Pengamat: Blokir Cloudflare Bisa Jadi "Bencana" untuk Internet Indonesia
Ancaman pemblokiran terhadap Cloudflare dinilai pengamat teknologi sebagai langkah destruktif. Dampaknya bisa melumpuhkan infrastruktur digital dan bisnis di Indonesia.
JAKARTA, JClarity – Ancaman serius yang dilayangkan oleh Kementerian Komunikasi dan Digital (Komdigi) untuk memblokir layanan infrastruktur global, Cloudflare, memicu kekhawatiran mendalam di kalangan pengamat teknologi.
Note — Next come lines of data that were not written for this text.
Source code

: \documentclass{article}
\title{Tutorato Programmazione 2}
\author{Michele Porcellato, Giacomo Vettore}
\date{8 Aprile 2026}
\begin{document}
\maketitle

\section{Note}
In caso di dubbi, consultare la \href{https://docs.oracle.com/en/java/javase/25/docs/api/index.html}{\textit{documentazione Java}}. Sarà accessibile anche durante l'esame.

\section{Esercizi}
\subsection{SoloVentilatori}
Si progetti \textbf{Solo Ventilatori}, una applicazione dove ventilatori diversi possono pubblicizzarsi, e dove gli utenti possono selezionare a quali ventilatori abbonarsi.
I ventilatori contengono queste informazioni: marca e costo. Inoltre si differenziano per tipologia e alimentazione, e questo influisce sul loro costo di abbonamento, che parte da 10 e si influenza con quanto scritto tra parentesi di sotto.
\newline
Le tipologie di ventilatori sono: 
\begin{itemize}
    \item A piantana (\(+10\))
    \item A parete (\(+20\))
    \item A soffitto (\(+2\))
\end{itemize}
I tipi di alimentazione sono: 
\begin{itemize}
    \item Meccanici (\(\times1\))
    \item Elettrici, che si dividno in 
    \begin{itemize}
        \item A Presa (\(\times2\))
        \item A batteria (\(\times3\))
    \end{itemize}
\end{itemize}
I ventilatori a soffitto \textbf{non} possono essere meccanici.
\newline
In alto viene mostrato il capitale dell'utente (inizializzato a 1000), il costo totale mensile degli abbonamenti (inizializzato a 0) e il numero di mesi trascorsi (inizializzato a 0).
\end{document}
Pakar menilai bahwa jika pemutusan akses tersebut benar-benar direalisasikan, dampaknya bukan sekadar pada ketidaknyamanan, melainkan berpotensi memicu "bencana" yang melumpuhkan ekosistem digital dan ekonomi Indonesia.
Wacana pemblokiran Cloudflare mencuat setelah perusahaan asal San Francisco itu, bersama 25 platform global lainnya, dikirimi notifikasi oleh Komdigi karena dinilai belum memenuhi kewajiban pendaftaran sebagai Penyelenggara Sistem Elektronik (PSE) Lingkup Privat, sebagaimana diatur dalam Permenkominfo Nomor 5 Tahun 2020. Tenggat waktu yang diberikan pemerintah adalah 14 hari kerja untuk menyelesaikan pendaftaran atau menghadapi sanksi, termasuk pemutusan akses.
Selain masalah administratif PSE, Komdigi juga menyoroti penggunaan masif layanan Cloudflare oleh ribuan situs judi online (judol) untuk menyamarkan alamat IP dan mendapatkan perlindungan DDoS, sehingga upaya pemberantasan oleh pemerintah menjadi lebih sulit. Direktur Jenderal Pengawasan Ruang Digital Komdigi, Alexander Sabar, menegaskan bahwa 76 persen dari sekitar 10.000 situs judol yang ditangani menggunakan infrastruktur Cloudflare, dan meminta perusahaan tersebut kooperatif melakukan filtering.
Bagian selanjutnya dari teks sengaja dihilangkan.